◆ Exercise directions:
Looking through the data, please report how many lines contain the string "probability", giving nothing but the number.

★ ★ ★ ★

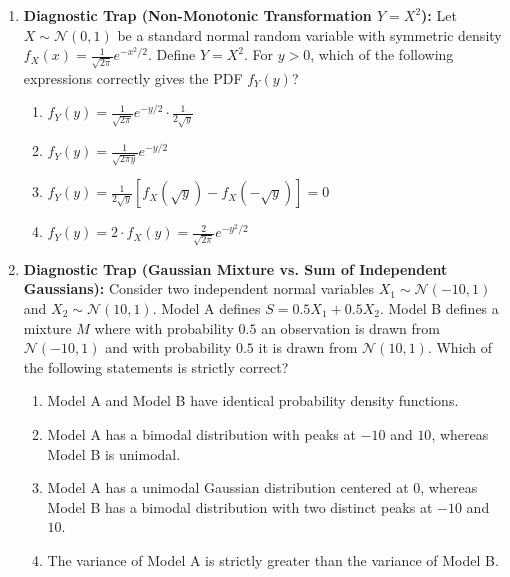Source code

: \begin{enumerate}[resume]
\item \textbf{Diagnostic Trap (Non-Monotonic Transformation $Y = X^2$):}
Let $X \sim \mathcal{N}(0, 1)$ be a standard normal random variable with symmetric density $f_X(x) = \frac{1}{\sqrt{2\pi}} e^{-x^2/2}$. Define $Y = X^2$. For $y > 0$, which of the following expressions correctly gives the PDF $f_Y(y)$?
\begin{enumerate}
    \item $f_Y(y) = \frac{1}{\sqrt{2\pi}} e^{-y/2} \cdot \frac{1}{2\sqrt{y}}$
    \item $f_Y(y) = \frac{1}{\sqrt{2\pi y}} e^{-y/2}$
    \item $f_Y(y) = \frac{1}{2\sqrt{y}} \left[ f_X(\sqrt{y}) - f_X(-\sqrt{y}) \right] = 0$
    \item $f_Y(y) = 2 \cdot f_X(y) = \frac{2}{\sqrt{2\pi}} e^{-y^2/2}$
\end{enumerate}

\item \textbf{Diagnostic Trap (Gaussian Mixture vs. Sum of Independent Gaussians):}
Consider two independent normal variables $X_1 \sim \mathcal{N}(-10, 1)$ and $X_2 \sim \mathcal{N}(10, 1)$. Model A defines $S = 0.5 X_1 + 0.5 X_2$. Model B defines a mixture $M$ where with probability $0.5$ an observation is drawn from $\mathcal{N}(-10, 1)$ and with probability $0.5$ it is drawn from $\mathcal{N}(10, 1)$. Which of the following statements is strictly correct?
\begin{enumerate}
    \item Model A and Model B have identical probability density functions.
    \item Model A has a bimodal distribution with peaks at $-10$ and $10$, whereas Model B is unimodal.
    \item Model A has a unimodal Gaussian distribution centered at $0$, whereas Model B has a bimodal distribution with two distinct peaks at $-10$ and $10$.
    \item The variance of Model A is strictly greater than the variance of Model B.
\end{enumerate}
\end{enumerate}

★ ★ ★ ★

◆ Result of this task:
2